> _Exercise_
Retype all of the records precisely.
====== Exercise material
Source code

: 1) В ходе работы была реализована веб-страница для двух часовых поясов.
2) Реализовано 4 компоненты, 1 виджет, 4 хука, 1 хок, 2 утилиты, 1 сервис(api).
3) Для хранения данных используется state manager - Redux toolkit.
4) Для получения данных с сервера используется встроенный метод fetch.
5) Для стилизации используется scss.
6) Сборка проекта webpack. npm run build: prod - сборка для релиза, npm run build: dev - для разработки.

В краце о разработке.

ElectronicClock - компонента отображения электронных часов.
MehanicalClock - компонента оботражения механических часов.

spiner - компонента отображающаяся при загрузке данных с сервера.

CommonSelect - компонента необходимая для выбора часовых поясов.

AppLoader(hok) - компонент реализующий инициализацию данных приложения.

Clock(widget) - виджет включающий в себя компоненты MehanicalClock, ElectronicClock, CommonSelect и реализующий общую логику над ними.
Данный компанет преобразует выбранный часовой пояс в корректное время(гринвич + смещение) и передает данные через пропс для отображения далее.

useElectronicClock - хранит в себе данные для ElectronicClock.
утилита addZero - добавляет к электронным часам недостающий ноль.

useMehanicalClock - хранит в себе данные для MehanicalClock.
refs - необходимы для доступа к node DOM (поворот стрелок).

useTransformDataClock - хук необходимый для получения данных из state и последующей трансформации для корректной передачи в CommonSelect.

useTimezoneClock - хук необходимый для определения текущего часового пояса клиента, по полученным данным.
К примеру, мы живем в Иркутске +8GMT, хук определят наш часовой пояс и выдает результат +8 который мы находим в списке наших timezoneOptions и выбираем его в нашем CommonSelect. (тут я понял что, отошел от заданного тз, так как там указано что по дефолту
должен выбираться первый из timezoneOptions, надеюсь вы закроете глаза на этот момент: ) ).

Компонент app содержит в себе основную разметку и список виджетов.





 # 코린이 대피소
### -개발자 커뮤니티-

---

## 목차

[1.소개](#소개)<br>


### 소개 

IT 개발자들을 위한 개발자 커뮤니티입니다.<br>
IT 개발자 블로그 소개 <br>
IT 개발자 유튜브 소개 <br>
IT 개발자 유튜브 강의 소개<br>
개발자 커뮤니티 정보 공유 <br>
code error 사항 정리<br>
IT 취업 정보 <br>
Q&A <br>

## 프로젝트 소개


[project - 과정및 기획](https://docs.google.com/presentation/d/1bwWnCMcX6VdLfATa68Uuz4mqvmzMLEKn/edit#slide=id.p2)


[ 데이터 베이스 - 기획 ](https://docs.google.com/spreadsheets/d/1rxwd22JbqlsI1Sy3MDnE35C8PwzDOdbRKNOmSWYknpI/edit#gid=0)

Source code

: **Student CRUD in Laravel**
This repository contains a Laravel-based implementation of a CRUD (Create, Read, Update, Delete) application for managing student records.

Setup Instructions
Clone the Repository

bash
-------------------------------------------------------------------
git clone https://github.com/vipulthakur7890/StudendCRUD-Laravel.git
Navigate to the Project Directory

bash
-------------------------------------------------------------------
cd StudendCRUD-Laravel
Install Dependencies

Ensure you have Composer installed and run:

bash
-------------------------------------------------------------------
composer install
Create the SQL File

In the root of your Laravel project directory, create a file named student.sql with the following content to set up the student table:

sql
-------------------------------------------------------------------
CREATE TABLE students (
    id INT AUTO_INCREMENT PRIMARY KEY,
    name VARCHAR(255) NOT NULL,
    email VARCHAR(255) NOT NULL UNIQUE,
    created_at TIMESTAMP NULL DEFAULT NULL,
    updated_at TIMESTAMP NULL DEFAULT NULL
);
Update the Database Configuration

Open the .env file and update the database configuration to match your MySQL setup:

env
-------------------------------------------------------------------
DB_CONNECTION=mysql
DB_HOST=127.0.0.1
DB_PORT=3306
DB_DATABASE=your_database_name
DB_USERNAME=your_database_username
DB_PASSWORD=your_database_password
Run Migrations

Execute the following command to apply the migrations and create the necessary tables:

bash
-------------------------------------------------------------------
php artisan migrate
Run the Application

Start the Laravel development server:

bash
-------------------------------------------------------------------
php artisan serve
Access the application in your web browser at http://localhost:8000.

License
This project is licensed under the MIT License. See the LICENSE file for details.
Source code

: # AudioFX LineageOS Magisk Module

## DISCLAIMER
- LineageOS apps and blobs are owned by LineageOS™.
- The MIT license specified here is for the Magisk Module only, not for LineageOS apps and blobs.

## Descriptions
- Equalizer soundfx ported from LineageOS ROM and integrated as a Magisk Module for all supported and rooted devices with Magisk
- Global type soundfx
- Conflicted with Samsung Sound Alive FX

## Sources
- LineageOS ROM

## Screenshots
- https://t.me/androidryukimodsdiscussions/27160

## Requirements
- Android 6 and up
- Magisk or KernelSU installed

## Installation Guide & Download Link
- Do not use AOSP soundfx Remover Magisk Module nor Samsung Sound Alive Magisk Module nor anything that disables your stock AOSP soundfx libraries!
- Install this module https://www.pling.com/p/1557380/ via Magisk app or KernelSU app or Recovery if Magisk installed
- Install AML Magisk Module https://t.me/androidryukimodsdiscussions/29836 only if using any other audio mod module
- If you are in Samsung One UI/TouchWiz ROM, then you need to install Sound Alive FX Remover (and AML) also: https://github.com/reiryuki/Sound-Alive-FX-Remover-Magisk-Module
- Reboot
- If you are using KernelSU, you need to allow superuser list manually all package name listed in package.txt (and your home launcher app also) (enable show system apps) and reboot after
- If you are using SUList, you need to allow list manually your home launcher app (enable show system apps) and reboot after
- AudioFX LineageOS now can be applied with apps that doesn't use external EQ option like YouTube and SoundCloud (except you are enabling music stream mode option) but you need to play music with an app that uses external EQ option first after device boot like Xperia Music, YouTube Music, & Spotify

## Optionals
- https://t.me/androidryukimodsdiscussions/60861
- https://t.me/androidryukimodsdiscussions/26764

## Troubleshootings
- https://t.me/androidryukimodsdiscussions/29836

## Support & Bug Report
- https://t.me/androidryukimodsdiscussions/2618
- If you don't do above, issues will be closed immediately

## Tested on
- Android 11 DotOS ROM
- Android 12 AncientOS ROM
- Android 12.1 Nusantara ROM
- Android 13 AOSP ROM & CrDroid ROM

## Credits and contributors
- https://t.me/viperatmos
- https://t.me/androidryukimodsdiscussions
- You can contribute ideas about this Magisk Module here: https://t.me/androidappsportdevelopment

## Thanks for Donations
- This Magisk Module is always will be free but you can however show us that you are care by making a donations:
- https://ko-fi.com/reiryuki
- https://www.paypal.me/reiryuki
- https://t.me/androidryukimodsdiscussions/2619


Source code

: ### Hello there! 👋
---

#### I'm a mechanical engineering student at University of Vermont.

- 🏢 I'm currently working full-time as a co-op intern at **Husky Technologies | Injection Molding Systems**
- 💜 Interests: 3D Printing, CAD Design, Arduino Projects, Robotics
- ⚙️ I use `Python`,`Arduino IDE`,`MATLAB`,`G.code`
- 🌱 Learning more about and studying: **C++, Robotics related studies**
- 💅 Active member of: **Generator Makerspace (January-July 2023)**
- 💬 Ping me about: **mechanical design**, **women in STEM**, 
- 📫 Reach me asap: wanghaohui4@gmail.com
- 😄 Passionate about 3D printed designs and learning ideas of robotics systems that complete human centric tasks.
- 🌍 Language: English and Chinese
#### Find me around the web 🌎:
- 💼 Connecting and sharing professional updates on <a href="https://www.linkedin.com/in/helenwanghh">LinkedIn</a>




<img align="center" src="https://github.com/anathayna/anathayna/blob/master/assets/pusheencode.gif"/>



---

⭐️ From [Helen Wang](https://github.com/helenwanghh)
============
> _Task result_
Source code

: 1) В ходе работы была реализована веб-страница для двух часовых поясов.
2) Реализовано 4 компоненты, 1 виджет, 4 хука, 1 хок, 2 утилиты, 1 сервис(api).
3) Для хранения данных используется state manager - Redux toolkit.
4) Для получения данных с сервера используется встроенный метод fetch.
5) Для стилизации используется scss.
6) Сборка проекта webpack. npm run build: prod - сборка для релиза, npm run build: dev - для разработки.

В краце о разработке.

ElectronicClock - компонента отображения электронных часов.
MehanicalClock - компонента оботражения механических часов.

spiner - компонента отображающаяся при загрузке данных с сервера.

CommonSelect - компонента необходимая для выбора часовых поясов.

AppLoader(hok) - компонент реализующий инициализацию данных приложения.

Clock(widget) - виджет включающий в себя компоненты MehanicalClock, ElectronicClock, CommonSelect и реализующий общую логику над ними.
Данный компанет преобразует выбранный часовой пояс в корректное время(гринвич + смещение) и передает данные через пропс для отображения далее.

useElectronicClock - хранит в себе данные для ElectronicClock.
утилита addZero - добавляет к электронным часам недостающий ноль.

useMehanicalClock - хранит в себе данные для MehanicalClock.
refs - необходимы для доступа к node DOM (поворот стрелок).

useTransformDataClock - хук необходимый для получения данных из state и последующей трансформации для корректной передачи в CommonSelect.

useTimezoneClock - хук необходимый для определения текущего часового пояса клиента, по полученным данным.
К примеру, мы живем в Иркутске +8GMT, хук определят наш часовой пояс и выдает результат +8 который мы находим в списке наших timezoneOptions и выбираем его в нашем CommonSelect. (тут я понял что, отошел от заданного тз, так как там указано что по дефолту
должен выбираться первый из timezoneOptions, надеюсь вы закроете глаза на этот момент: ) ).

Компонент app содержит в себе основную разметку и список виджетов.





 # 코린이 대피소
### -개발자 커뮤니티-

---

## 목차

[1.소개](#소개)<br>


### 소개 

IT 개발자들을 위한 개발자 커뮤니티입니다.<br>
IT 개발자 블로그 소개 <br>
IT 개발자 유튜브 소개 <br>
IT 개발자 유튜브 강의 소개<br>
개발자 커뮤니티 정보 공유 <br>
code error 사항 정리<br>
IT 취업 정보 <br>
Q&A <br>

## 프로젝트 소개


[project - 과정및 기획](https://docs.google.com/presentation/d/1bwWnCMcX6VdLfATa68Uuz4mqvmzMLEKn/edit#slide=id.p2)


[ 데이터 베이스 - 기획 ](https://docs.google.com/spreadsheets/d/1rxwd22JbqlsI1Sy3MDnE35C8PwzDOdbRKNOmSWYknpI/edit#gid=0)

Source code

: **Student CRUD in Laravel**
This repository contains a Laravel-based implementation of a CRUD (Create, Read, Update, Delete) application for managing student records.

Setup Instructions
Clone the Repository

bash
-------------------------------------------------------------------
git clone https://github.com/vipulthakur7890/StudendCRUD-Laravel.git
Navigate to the Project Directory

bash
-------------------------------------------------------------------
cd StudendCRUD-Laravel
Install Dependencies

Ensure you have Composer installed and run:

bash
-------------------------------------------------------------------
composer install
Create the SQL File

In the root of your Laravel project directory, create a file named student.sql with the following content to set up the student table:

sql
-------------------------------------------------------------------
CREATE TABLE students (
    id INT AUTO_INCREMENT PRIMARY KEY,
    name VARCHAR(255) NOT NULL,
    email VARCHAR(255) NOT NULL UNIQUE,
    created_at TIMESTAMP NULL DEFAULT NULL,
    updated_at TIMESTAMP NULL DEFAULT NULL
);
Update the Database Configuration

Open the .env file and update the database configuration to match your MySQL setup:

env
-------------------------------------------------------------------
DB_CONNECTION=mysql
DB_HOST=127.0.0.1
DB_PORT=3306
DB_DATABASE=your_database_name
DB_USERNAME=your_database_username
DB_PASSWORD=your_database_password
Run Migrations

Execute the following command to apply the migrations and create the necessary tables:

bash
-------------------------------------------------------------------
php artisan migrate
Run the Application

Start the Laravel development server:

bash
-------------------------------------------------------------------
php artisan serve
Access the application in your web browser at http://localhost:8000.

License
This project is licensed under the MIT License. See the LICENSE file for details.
Source code

: # AudioFX LineageOS Magisk Module

## DISCLAIMER
- LineageOS apps and blobs are owned by LineageOS™.
- The MIT license specified here is for the Magisk Module only, not for LineageOS apps and blobs.

## Descriptions
- Equalizer soundfx ported from LineageOS ROM and integrated as a Magisk Module for all supported and rooted devices with Magisk
- Global type soundfx
- Conflicted with Samsung Sound Alive FX

## Sources
- LineageOS ROM

## Screenshots
- https://t.me/androidryukimodsdiscussions/27160

## Requirements
- Android 6 and up
- Magisk or KernelSU installed

## Installation Guide & Download Link
- Do not use AOSP soundfx Remover Magisk Module nor Samsung Sound Alive Magisk Module nor anything that disables your stock AOSP soundfx libraries!
- Install this module https://www.pling.com/p/1557380/ via Magisk app or KernelSU app or Recovery if Magisk installed
- Install AML Magisk Module https://t.me/androidryukimodsdiscussions/29836 only if using any other audio mod module
- If you are in Samsung One UI/TouchWiz ROM, then you need to install Sound Alive FX Remover (and AML) also: https://github.com/reiryuki/Sound-Alive-FX-Remover-Magisk-Module
- Reboot
- If you are using KernelSU, you need to allow superuser list manually all package name listed in package.txt (and your home launcher app also) (enable show system apps) and reboot after
- If you are using SUList, you need to allow list manually your home launcher app (enable show system apps) and reboot after
- AudioFX LineageOS now can be applied with apps that doesn't use external EQ option like YouTube and SoundCloud (except you are enabling music stream mode option) but you need to play music with an app that uses external EQ option first after device boot like Xperia Music, YouTube Music, & Spotify

## Optionals
- https://t.me/androidryukimodsdiscussions/60861
- https://t.me/androidryukimodsdiscussions/26764

## Troubleshootings
- https://t.me/androidryukimodsdiscussions/29836

## Support & Bug Report
- https://t.me/androidryukimodsdiscussions/2618
- If you don't do above, issues will be closed immediately

## Tested on
- Android 11 DotOS ROM
- Android 12 AncientOS ROM
- Android 12.1 Nusantara ROM
- Android 13 AOSP ROM & CrDroid ROM

## Credits and contributors
- https://t.me/viperatmos
- https://t.me/androidryukimodsdiscussions
- You can contribute ideas about this Magisk Module here: https://t.me/androidappsportdevelopment

## Thanks for Donations
- This Magisk Module is always will be free but you can however show us that you are care by making a donations:
- https://ko-fi.com/reiryuki
- https://www.paypal.me/reiryuki
- https://t.me/androidryukimodsdiscussions/2619


Source code

: ### Hello there! 👋
---

#### I'm a mechanical engineering student at University of Vermont.

- 🏢 I'm currently working full-time as a co-op intern at **Husky Technologies | Injection Molding Systems**
- 💜 Interests: 3D Printing, CAD Design, Arduino Projects, Robotics
- ⚙️ I use `Python`,`Arduino IDE`,`MATLAB`,`G.code`
- 🌱 Learning more about and studying: **C++, Robotics related studies**
- 💅 Active member of: **Generator Makerspace (January-July 2023)**
- 💬 Ping me about: **mechanical design**, **women in STEM**, 
- 📫 Reach me asap: wanghaohui4@gmail.com
- 😄 Passionate about 3D printed designs and learning ideas of robotics systems that complete human centric tasks.
- 🌍 Language: English and Chinese
#### Find me around the web 🌎:
- 💼 Connecting and sharing professional updates on <a href="https://www.linkedin.com/in/helenwanghh">LinkedIn</a>




<img align="center" src="https://github.com/anathayna/anathayna/blob/master/assets/pusheencode.gif"/>



---

⭐️ From [Helen Wang](https://github.com/helenwanghh)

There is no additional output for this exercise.